I told them not to get all bent out of shape and Googled the word *poinsettia.* And I don't care if the word does have an "i" before the "a," down South, we call it a poinsett-a (a sounding like an uh). Here's what we found out:
Dr. Joel Roberts Poinsett was the first U.S. Ambassador to Mexico and he introduced America to the plant in 1828 after discovering it in the wilderness in southern Mexico. The good doctor dabbled in botany when he wasn't playing politics between nations and sent plant cuttings back to his home in South Carolina. Though it took awhile for the plant to become a holiday hit, by the 20th century it was a mainstay Christmas decorating staple.
Now, there are different stories about this popular Christmas plant that comes in several colors. Some believe it's a symbol of the Star of Bethlehem, the heavenly body that led the wise men, or the three magi, to the stable manger where Christ was born. Another legend from Mexico tells of a girl whose only offering to Jesus on Christmas Eve was weeds. When she brought the weeds into a church, they blossomed into the beautiful red plants we know as poinsettias, known as Flores de Noche Buena in Mexico (Spanish for "flowers of the holy night"). Kind of gives new meaning to Romans 8:28 "And we know that in all things God works for the good of those who love him, who have been called according to his purpose."
Now these stories were all interesting, but reading down, I finally came to the part about the plant being poisonous if eaten. It's nothing but a myth!

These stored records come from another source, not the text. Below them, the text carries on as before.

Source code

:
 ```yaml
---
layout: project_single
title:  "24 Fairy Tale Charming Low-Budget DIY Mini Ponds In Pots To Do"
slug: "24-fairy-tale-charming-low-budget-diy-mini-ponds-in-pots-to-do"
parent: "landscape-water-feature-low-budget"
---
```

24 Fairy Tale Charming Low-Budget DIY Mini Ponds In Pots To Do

Of course Mom and Dad breathed a sigh of relief when they found out Rudy wasn't going to croak, although it's probably not a good idea to have a poinsettia eating competition with poinsettia bracts since they could cause diarrhea. Heh-heh. Poor Rudy.
However, research has shown that a child could consume as many as 500 poinsettia bracts without any toxic effects. A tot who accidentally nibbles on a leaf may not feel up to snuff, but the consequences won't be fatal. And I can't help but wonder how many kids volunteered to be guinea pigs for the poinsettia experiment? Maybe some of those who wrote the notes, "But Santa, I can explain."?
Anyway, I guess Rudy's going to be around for awhile though he'll be checking out the mulberry bushes even more frequently because of those dastardly side effects. (And I've been to Mexico a couple of times and there's something to be said about Montezuma's Revenge. It is no myth.) And now I'm really feeling guilty about not sharing. Heh-heh. Yeah right. And I've got a bridge to sell you...
Uncle Marty, send more Peppermint Bark!